**ASSIGNMENT**
When the string "textit" is part of a line below, that line should be copied.

*** SOURCE MATERIAL ***

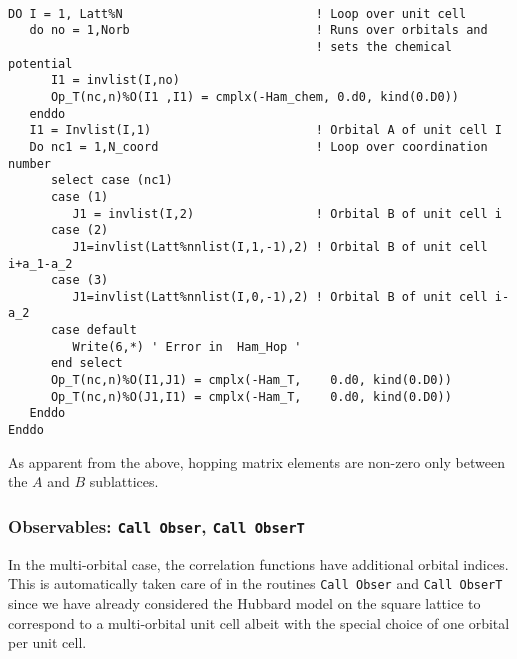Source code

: \documentclass{SciPost}
\begin{document}
\begin{lstlisting}

DO I = 1, Latt%N                           ! Loop over unit cell 
   do no = 1,Norb                          ! Runs over orbitals and 
                                           ! sets the chemical potential
      I1 = invlist(I,no)  
      Op_T(nc,n)%O(I1 ,I1) = cmplx(-Ham_chem, 0.d0, kind(0.D0))
   enddo
   I1 = Invlist(I,1)                       ! Orbital A of unit cell I
   Do nc1 = 1,N_coord                      ! Loop over coordination  number
      select case (nc1)
      case (1)
         J1 = invlist(I,2)                 ! Orbital B of unit cell i
      case (2)
         J1=invlist(Latt%nnlist(I,1,-1),2) ! Orbital B of unit cell i+a_1-a_2
      case (3)
         J1=invlist(Latt%nnlist(I,0,-1),2) ! Orbital B of unit cell i-a_2 
      case default
         Write(6,*) ' Error in  Ham_Hop '  
      end select
      Op_T(nc,n)%O(I1,J1) = cmplx(-Ham_T,    0.d0, kind(0.D0))   
      Op_T(nc,n)%O(J1,I1) = cmplx(-Ham_T,    0.d0, kind(0.D0))
   Enddo
Enddo

\end{lstlisting}
As apparent from the above, hopping matrix elements   are non-zero only between the $A$ and $B$  sublattices. 
%
\subsubsection{Observables:  \texttt{Call Obser},   \texttt{Call ObserT}}
%
In the multi-orbital case,  the correlation functions have additional orbital indices. This is automatically taken care of in the routines \texttt{Call Obser} and \texttt{Call ObserT}  since  we have already considered the  Hubbard model on the square lattice to correspond to a multi-orbital unit cell albeit with the special choice of one orbital per unit cell. 
%
\end{document}
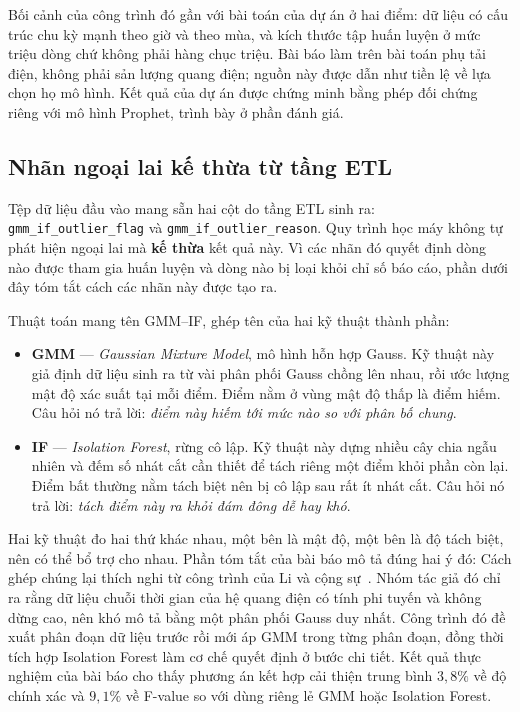 \documentclass[12pt, a4paper]{report}
\begin{document}
Bối cảnh của công trình đó gần với bài toán của dự án ở hai điểm: dữ liệu có cấu trúc
chu kỳ mạnh theo giờ và theo mùa, và kích thước tập huấn luyện ở mức triệu dòng chứ không
phải hàng chục triệu. Bài báo
làm trên bài toán phụ tải điện, không phải sản lượng quang điện; nguồn này được dẫn
như tiền lệ về lựa chọn họ mô hình. Kết quả của dự án được
chứng minh bằng phép đối chứng riêng với mô hình Prophet, trình bày ở phần đánh giá.

\FloatBarrier
\subsection{Nhãn ngoại lai kế thừa từ tầng ETL}

Tệp dữ liệu đầu vào mang sẵn hai cột do tầng ETL sinh ra:
\texttt{gmm\_if\_outlier\_flag} và \texttt{gmm\_if\_outlier\_reason}. Quy trình học máy không tự
phát hiện ngoại lai mà \textbf{kế thừa} kết quả này. Vì các nhãn đó quyết định dòng
nào được tham gia huấn luyện và dòng nào bị loại khỏi chỉ số báo cáo, phần dưới đây tóm
tắt cách các nhãn này được tạo ra.

Thuật toán mang tên GMM--IF, ghép tên của hai kỹ thuật thành phần:

\begin{itemize}
    \item \textbf{GMM} --- \textit{Gaussian Mixture Model}, mô hình hỗn hợp Gauss. Kỹ thuật
    này giả định dữ liệu sinh ra từ vài phân phối Gauss chồng lên nhau, rồi ước lượng
    mật độ xác suất tại mỗi điểm. Điểm nằm ở vùng mật độ thấp là điểm hiếm. Câu hỏi
    nó trả lời: \textit{điểm này hiếm tới mức nào so với phân bố chung}.
    \item \textbf{IF} --- \textit{Isolation Forest}, rừng cô lập. Kỹ thuật này dựng nhiều cây
    chia ngẫu nhiên và đếm số nhát cắt cần thiết để tách riêng một điểm khỏi phần
    còn lại. Điểm bất thường nằm tách biệt nên bị cô lập sau rất ít nhát cắt. Câu hỏi nó trả
    lời: \textit{tách điểm này ra khỏi đám đông dễ hay khó}.
\end{itemize}

Hai kỹ thuật đo hai thứ khác nhau, một bên là mật độ, một bên là độ tách biệt, nên có
thể bổ trợ cho nhau. Phần tóm tắt của bài báo mô tả đúng hai ý đó:
Cách ghép chúng lại thích nghi từ công trình của Li và cộng
sự~\cite{li2025gmmif}. Nhóm tác giả đó chỉ ra rằng dữ liệu chuỗi thời gian của hệ quang điện
có tính phi tuyến và không dừng cao, nên khó mô tả bằng một phân phối Gauss duy nhất. Công
trình đó đề xuất phân đoạn dữ liệu trước rồi mới áp GMM trong từng phân đoạn, đồng
thời tích hợp Isolation Forest làm cơ chế quyết định ở bước chi tiết. Kết quả thực nghiệm
của bài báo cho thấy phương án kết hợp cải thiện trung bình $3{,}8\%$ về độ chính xác và
$9{,}1\%$ về F-value so với dùng riêng lẻ GMM hoặc Isolation Forest.
\end{document}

*** End of SOURCE MATERIAL ***

**RESPONSE AREA**
    \item \textbf{GMM} --- \textit{Gaussian Mixture Model}, mô hình hỗn hợp Gauss. Kỹ thuật
    nó trả lời: \textit{điểm này hiếm tới mức nào so với phân bố chung}.
    \item \textbf{IF} --- \textit{Isolation Forest}, rừng cô lập. Kỹ thuật này dựng nhiều cây
    lời: \textit{tách điểm này ra khỏi đám đông dễ hay khó}.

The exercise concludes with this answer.